I saw how the code turned into money first-hand,” Roman recalls.

Google for jobs

Students in a dorm room created the first version of Jooble without doing any market research. Sobakarev just approached Roman with the idea of building a news aggregator. After a brief pause for consideration, Roman agreed, suggesting a unique twist.

In those days, I spent far too much time finding a team member. The available services were unhelpful: poor filters, lots of duplicates, and irrelevant search results. So, I proposed the idea of creating a job search engine to Zhenya. After some thought, he agreed,” recalls Roman.

At first, they planned to name the search engine Joogle, a play on Google by taking the “J” from the word Job. It took them a year and a half to discover that a similar product already existed in the USA. The decision to name it Jooble came about only after a friend proposed delving deeper into the job’s topic.

We came up with the concept, but our friend did the final touches,” Roman explained.

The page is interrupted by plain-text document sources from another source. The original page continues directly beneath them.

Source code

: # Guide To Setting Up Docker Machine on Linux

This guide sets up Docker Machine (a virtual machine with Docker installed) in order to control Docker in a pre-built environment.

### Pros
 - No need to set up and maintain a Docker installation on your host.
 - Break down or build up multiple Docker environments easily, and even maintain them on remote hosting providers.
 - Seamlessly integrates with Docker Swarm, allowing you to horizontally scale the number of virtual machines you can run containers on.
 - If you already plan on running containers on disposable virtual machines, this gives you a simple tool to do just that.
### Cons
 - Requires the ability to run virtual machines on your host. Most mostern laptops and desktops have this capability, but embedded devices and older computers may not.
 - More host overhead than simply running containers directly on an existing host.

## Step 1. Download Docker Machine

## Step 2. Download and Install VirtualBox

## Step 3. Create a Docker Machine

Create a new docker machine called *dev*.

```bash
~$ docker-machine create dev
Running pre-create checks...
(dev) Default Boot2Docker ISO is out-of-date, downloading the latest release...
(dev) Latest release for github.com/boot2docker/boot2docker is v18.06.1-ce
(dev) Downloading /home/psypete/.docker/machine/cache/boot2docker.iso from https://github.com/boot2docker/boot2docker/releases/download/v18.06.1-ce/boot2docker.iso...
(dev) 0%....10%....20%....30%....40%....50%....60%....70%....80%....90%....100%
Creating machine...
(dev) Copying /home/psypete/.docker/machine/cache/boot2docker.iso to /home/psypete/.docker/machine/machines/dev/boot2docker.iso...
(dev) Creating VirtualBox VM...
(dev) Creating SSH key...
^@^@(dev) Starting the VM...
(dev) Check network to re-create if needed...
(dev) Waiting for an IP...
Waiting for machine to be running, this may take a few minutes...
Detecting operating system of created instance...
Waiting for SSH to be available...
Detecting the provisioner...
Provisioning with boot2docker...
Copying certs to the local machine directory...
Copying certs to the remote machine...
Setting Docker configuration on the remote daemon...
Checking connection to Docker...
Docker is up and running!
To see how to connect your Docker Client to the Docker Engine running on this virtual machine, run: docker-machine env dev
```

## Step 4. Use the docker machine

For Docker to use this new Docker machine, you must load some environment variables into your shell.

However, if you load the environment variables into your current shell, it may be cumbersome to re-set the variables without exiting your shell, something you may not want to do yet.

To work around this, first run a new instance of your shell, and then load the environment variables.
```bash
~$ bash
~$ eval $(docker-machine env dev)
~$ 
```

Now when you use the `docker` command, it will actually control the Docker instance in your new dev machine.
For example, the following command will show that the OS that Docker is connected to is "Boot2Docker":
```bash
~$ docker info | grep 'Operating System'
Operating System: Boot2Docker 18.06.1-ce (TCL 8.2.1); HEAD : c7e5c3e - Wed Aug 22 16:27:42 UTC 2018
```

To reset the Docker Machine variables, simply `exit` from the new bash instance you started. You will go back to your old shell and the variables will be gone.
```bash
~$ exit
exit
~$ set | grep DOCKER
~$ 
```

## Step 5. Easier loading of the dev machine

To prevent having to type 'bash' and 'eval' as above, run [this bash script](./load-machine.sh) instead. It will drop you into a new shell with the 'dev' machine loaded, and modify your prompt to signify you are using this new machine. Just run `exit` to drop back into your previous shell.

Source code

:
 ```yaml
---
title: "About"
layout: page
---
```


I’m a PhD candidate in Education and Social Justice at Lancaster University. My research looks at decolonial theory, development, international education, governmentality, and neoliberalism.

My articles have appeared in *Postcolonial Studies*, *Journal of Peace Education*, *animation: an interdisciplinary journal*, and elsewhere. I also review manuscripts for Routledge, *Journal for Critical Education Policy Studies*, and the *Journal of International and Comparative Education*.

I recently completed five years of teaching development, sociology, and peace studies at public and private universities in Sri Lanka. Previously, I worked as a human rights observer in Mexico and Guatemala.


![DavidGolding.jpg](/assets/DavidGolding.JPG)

They didn’t bother with the typical business model of charging a fixed rate for posting vacancies. Instead, they opted for a pay-per-click model from direct employers. They felt the fixed-rate system needed to be more fair since it didn’t guarantee a clear return on investment. So, they made their placement free and only charged for clicks on the vacancy.

The white rabbit story

Prokofiev joked that the story of the white rabbit is a common question. But the truth is simple. One day, Zhenya returned to the dormitory at 5 a.m. with a plush toy—a white rabbit. He had been at a birthday party and loved the rabbit so much that they decided to make it the logo.

The underground traffic

To attract their first users, the students distributed printed advertisements on campuses and bought advertising in the subway stations. Before advertising, Jooble had around 200 daily organic visitors. After the ads, it jumped to about 3,000 visitors daily. 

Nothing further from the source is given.